A Marketer's Lens By Danette Amstein
Danette Amstein is a managing principal for Midan Marketing - a full-service agency that solely focuses on supporting the meat industry.

Build greater consumer trust through influencer marketing

(The views and opinions expressed in this blog are strictly those of the author.)

Influencer marketing. If you hang out at all on social media, you have swiped through posts where someone is confidently sharing a product or service they believe in. Some of you are utilizing this marketing tactic in your marketing plans. Influencer marketing is growing at an incredible rate; last year, an estimated $5 billion was spent on influencer advertising in the United States alone.1 Why? Trust.

I find that I talk a lot about trust — trust in our farmers and ranchers, trust in our supply chain and trust in our products. And the reality is customers trust individuals more than they trust brands or industries. Social media influencers spend a lot of time building trust with their audiences, so when they showcase a brand or product, their viewers may decide to purchase it because the trust they have in that influencer is now extended to the product, too.

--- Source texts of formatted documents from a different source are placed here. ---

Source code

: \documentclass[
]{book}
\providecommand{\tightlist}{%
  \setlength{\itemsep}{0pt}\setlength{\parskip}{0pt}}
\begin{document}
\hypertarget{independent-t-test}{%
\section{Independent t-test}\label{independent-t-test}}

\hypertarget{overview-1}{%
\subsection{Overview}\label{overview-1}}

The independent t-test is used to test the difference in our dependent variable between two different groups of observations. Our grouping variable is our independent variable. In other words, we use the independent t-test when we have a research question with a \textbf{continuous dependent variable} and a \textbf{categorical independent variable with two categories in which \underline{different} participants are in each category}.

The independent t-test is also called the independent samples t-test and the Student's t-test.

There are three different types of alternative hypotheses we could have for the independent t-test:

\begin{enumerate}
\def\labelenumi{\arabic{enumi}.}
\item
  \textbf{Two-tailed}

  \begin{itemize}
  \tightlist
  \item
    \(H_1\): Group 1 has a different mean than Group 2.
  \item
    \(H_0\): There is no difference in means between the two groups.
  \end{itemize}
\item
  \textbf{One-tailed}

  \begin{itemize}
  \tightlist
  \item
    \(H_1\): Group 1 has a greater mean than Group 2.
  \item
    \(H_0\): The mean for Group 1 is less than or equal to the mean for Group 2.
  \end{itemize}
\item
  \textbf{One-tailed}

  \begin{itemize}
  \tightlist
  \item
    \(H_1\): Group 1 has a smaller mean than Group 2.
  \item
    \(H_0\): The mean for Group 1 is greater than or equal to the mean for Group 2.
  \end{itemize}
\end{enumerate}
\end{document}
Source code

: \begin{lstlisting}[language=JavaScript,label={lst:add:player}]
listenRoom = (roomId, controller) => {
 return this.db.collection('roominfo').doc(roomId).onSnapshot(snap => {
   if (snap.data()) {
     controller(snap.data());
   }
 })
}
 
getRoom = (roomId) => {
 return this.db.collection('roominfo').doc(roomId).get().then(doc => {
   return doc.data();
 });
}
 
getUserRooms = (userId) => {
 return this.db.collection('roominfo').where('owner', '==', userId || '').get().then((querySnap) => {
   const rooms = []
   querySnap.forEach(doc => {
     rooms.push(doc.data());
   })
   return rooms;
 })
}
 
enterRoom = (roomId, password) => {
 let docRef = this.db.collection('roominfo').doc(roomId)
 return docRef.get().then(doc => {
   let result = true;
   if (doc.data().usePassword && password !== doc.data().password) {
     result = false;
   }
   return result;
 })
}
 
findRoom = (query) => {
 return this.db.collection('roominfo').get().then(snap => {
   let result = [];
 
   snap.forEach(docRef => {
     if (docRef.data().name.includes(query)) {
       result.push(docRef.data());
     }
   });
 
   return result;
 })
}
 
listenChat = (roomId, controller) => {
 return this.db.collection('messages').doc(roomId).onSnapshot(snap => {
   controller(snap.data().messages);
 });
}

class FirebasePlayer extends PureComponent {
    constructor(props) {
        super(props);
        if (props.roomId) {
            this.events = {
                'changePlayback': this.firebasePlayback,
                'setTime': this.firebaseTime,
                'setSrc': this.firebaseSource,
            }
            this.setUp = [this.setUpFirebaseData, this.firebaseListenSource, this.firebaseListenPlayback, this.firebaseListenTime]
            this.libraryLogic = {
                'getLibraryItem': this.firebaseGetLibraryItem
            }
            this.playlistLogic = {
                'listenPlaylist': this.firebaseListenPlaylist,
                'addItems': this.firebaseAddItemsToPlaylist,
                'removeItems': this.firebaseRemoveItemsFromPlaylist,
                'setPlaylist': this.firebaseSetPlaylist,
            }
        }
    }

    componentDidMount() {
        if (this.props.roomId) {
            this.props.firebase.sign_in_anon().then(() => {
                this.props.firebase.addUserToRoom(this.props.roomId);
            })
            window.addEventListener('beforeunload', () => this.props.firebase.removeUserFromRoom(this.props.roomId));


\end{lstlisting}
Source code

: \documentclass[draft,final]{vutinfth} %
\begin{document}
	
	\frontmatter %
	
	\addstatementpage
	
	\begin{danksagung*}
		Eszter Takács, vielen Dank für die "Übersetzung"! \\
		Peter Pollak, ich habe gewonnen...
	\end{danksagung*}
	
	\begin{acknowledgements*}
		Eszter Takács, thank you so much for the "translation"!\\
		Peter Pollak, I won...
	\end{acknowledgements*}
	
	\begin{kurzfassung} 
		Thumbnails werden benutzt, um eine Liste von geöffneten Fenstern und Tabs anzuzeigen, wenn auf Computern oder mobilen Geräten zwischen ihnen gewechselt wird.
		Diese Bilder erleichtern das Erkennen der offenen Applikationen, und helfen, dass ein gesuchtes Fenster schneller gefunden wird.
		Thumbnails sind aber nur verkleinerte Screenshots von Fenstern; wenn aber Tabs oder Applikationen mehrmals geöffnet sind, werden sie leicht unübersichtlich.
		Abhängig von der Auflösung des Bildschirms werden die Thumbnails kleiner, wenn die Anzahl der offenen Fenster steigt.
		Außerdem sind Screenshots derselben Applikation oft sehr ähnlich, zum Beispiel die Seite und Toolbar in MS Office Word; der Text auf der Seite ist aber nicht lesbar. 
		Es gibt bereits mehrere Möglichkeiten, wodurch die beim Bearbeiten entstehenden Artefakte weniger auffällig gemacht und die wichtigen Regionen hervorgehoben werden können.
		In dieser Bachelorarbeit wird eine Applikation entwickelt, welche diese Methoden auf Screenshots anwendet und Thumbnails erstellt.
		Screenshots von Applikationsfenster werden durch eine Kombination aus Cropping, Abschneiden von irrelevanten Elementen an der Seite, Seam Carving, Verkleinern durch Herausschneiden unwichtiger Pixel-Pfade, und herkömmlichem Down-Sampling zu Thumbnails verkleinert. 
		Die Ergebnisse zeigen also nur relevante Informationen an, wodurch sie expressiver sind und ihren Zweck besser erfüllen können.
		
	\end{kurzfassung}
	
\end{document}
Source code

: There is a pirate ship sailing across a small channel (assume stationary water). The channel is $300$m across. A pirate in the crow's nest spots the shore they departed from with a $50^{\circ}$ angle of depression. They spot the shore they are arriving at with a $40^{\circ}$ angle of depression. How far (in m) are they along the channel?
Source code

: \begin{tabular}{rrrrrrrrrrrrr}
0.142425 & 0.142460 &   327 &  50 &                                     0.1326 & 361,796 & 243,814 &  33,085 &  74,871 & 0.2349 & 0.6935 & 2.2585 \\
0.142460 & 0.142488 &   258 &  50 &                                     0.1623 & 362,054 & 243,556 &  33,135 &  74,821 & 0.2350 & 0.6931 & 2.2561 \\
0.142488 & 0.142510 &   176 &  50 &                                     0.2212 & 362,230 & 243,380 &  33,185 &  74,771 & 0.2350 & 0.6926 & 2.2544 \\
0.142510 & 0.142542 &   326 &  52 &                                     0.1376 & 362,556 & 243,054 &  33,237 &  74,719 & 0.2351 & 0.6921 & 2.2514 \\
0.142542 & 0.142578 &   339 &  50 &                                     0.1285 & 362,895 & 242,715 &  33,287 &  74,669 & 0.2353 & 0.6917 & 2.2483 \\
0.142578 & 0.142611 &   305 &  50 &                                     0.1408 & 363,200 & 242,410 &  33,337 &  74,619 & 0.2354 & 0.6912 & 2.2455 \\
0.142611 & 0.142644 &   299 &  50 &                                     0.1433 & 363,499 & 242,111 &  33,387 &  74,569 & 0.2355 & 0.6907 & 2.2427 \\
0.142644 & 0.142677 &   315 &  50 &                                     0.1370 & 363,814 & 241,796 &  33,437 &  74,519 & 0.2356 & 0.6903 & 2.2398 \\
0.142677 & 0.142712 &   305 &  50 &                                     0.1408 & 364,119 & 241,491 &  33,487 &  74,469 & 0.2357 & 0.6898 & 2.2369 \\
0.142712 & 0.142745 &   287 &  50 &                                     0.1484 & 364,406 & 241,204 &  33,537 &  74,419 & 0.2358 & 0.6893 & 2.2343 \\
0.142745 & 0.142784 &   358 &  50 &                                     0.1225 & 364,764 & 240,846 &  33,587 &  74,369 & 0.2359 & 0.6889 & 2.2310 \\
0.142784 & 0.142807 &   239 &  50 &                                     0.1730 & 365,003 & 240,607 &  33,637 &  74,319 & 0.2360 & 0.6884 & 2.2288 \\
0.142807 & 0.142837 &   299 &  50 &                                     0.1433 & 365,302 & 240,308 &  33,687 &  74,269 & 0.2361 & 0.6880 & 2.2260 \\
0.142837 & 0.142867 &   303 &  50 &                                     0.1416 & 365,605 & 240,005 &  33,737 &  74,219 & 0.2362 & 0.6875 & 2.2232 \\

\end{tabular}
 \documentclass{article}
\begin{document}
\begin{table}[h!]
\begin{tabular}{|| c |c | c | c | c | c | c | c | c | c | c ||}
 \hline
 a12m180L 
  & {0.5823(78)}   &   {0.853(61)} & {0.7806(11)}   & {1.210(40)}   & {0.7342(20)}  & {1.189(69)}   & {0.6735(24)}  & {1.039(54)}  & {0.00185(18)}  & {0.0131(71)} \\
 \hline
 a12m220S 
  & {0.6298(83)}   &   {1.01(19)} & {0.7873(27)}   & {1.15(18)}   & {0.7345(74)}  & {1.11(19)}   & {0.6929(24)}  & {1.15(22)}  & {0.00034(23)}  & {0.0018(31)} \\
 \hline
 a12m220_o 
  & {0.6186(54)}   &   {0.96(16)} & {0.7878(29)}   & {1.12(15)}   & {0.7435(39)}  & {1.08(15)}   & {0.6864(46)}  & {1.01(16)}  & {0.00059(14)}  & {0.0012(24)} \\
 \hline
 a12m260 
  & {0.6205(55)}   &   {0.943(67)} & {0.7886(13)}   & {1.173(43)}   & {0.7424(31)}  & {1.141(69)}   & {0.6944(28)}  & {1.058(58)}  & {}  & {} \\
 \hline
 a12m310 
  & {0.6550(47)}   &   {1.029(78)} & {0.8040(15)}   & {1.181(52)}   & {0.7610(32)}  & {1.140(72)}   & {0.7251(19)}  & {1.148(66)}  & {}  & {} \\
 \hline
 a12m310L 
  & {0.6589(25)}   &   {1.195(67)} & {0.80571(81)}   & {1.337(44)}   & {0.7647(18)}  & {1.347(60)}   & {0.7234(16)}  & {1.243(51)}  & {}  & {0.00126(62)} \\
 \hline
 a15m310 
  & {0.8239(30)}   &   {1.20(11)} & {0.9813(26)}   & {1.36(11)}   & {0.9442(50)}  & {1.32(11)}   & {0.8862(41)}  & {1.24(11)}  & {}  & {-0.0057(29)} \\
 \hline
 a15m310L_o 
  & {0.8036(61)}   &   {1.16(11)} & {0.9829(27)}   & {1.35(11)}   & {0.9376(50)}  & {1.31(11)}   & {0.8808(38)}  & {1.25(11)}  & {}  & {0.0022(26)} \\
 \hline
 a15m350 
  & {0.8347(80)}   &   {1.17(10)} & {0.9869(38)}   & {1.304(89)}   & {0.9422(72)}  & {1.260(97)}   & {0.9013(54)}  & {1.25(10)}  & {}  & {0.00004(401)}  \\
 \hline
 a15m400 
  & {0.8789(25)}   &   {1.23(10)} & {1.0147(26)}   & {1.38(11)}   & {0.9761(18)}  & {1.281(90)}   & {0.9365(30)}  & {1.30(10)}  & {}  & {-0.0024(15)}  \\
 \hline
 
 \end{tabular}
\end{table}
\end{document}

Typically, when we think about influencer marketing, our minds go to B2C efforts. For advertising to consumers, this means being keenly aware of both the audience you’re trying to reach AND the audience of the influencers you’re considering partnering with. It could be a professional athlete with nationwide appeal touting the importance of protein or a dietitian and mother in Nebraska who shares healthy meals for young families.

For B2B, the approach can be a little different. In this space, influencers on platforms like LinkedIn may look a lot more like thought leaders. These are individuals who have grown an audience around their forward-thinking industry insights. For example, in the foodservice sector, it may be a chef who is sharing flavor trends they’re seeing success with in their restaurants. For a promoted post, it may look like highlighting a new flavor in a couple of dishes using your beautiful cut of beef as the canvas. 

Of course, you’d also want to have them to include your brand name to reinforce that it is the best option for the dishes they’re creating.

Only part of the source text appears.